The Growing Epidemic Of Elderly Neglect And Ways To Avoid It
In recent years, elderly neglect has become an international growing epidemic that has caught the attention of the medical community and society as a whole. Elderly neglect is defined as “any knowing, intentional, or negligent act by a caregiver or other person that harms or causes risk of harm to a vulnerable adult”.

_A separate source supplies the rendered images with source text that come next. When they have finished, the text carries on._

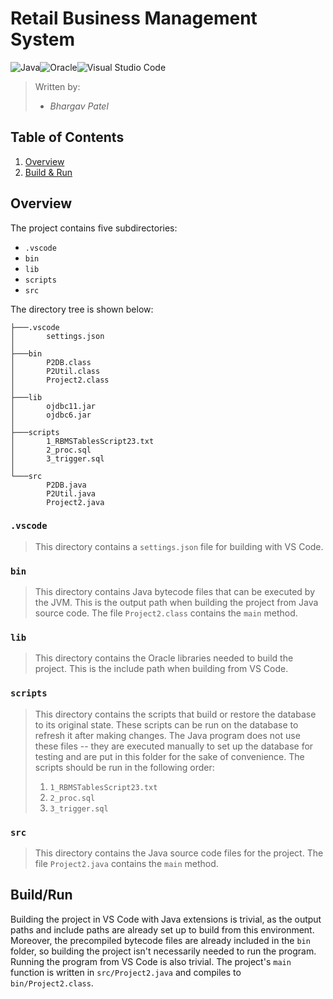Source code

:# Retail Business Management System
![Java](https://img.shields.io/badge/java-%23ED8B00.svg?style=flat-square&logo=openjdk&logoColor=white)![Oracle](https://img.shields.io/badge/Oracle-F80000?style=flat-square&logo=oracle&logoColor=white)![Visual Studio Code](https://img.shields.io/badge/Visual%20Studio%20Code-0078d7.svg?style=flat-square&logo=visual-studio-code&logoColor=white)
>Written by:
>- _Bhargav Patel_
## Table of Contents
1. [Overview](#overview)
2. [Build & Run](#buildrun)
## Overview
The project contains five subdirectories:
- `.vscode`
- `bin`
- `lib`
- `scripts`
- `src`

The directory tree is shown below: 
```
├───.vscode
│       settings.json
│
├───bin
│       P2DB.class
│       P2Util.class
│       Project2.class
│
├───lib
│       ojdbc11.jar
│       ojdbc6.jar
│
├───scripts
│       1_RBMSTablesScript23.txt
│       2_proc.sql
│       3_trigger.sql
│
└───src
        P2DB.java
        P2Util.java
        Project2.java
```
### `.vscode`
>This directory contains a `settings.json` file for building with VS Code.

### `bin`
>This directory contains Java bytecode files that can be executed by the JVM. 
>This is the output path when building the project from Java source code.
>The file `Project2.class` contains the `main` method.

### `lib`
>This directory contains the Oracle libraries needed to build the project.
>This is the include path when building from VS Code.

### `scripts`
>This directory contains the scripts that build or restore the database to its original state.
>These scripts can be run on the database to refresh it after making changes.
>The Java program does not use these files -- they are executed manually to set up the database for testing and are put in this folder for the sake of convenience.
>The scripts should be run in the following order:
>1. `1_RBMSTablesScript23.txt`
>2. `2_proc.sql`
>3. `3_trigger.sql`

### `src`
>This directory contains the Java source code files for the project.
>The file `Project2.java` contains the `main` method.
## Build/Run
Building the project in VS Code with Java extensions is trivial, as the output paths and include paths are already set up to build from this environment.
Moreover, the precompiled bytecode files are already included in the `bin` folder, so building the project isn't necessarily needed to run the program.
Running the program from VS Code is also trivial. The project's `main` function is written in `src/Project2.java` and compiles to `bin/Project2.class`.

With increased research on elderly neglect by medical providers, as well as health-service researchers, distressing results have begun to surface about this phenomenon. In a recent study, it has been estimated that nearly 500,000 elderly neglect cases occur each year, while 7. 6%-10% of elderly patients reported abusive neglect in the past year. Although these numbers are staggering, numerous cases continue to fall through the cracks. Elder neglect has become a rapidly emerging social injustice because it violates provision 4. 1 of the American Nurses Association Code of Ethics, authority, accountability, and responsibility, American Nurses Association Scope and Standards of Practice related to maintaining a social contract with an obligation to society, and failing to obtain the Jesuit values of magis and cura personalis.
This paper will illustrate the importance of recognizing and acting upon elderly neglect as it has become a rapidly growing epidemic within our healthcare system, as well as highlighting some barriers that have made it difficult to reduce the occurrence of this injustice. With the inability to abide by these standards, elderly neglect will continue to occur in our society, harming the lives of thousands of susceptible elderly patients.
By failing to properly care for our elderly population, leading to elderly neglect, this has grown into both a medical and social injustice recognized on an international scale. From a nursing perspective, the scope of nursing practice embodies a nurses “response to the changing needs of society to achieve positive healthcare consumer outcomes in keeping with nursing’s social contract with an obligation to society”.
As a registered nurse, the profession manifests an obligation to lead, educate, and implement their knowledge not only in the healthcare setting, but also on a daily basis amongst our society as a whole. With this in mind, provision 4. 1 of the Code of Ethics for Nurses highlights the independent ability to possess authority, accountability and responsibility. A nurse is independently responsible to be an authoritative figure in society, being accountable for their nursing judgments and actions. Elderly neglect is inexcusable for any registered nurse who abides by this code of ethics because they are failing to address this intentional negligent act that causes harm to nearly one in every ten elderly patients, as reported in the staggering statistics.
Neglecting an elderly patient deprives them of their quality of life, puts them in danger and the potential for further injury, and is at the responsibility of the caregiver for causing or failing to prevent it. With relation to the American Nurses Association Scopes and Standards of Practice, implementing health teaching and promoting the health of the patient is imperative to perform in a professional manor. However, recent studies have highlighted barriers that make it difficult to effectively report incidences of elderly neglect.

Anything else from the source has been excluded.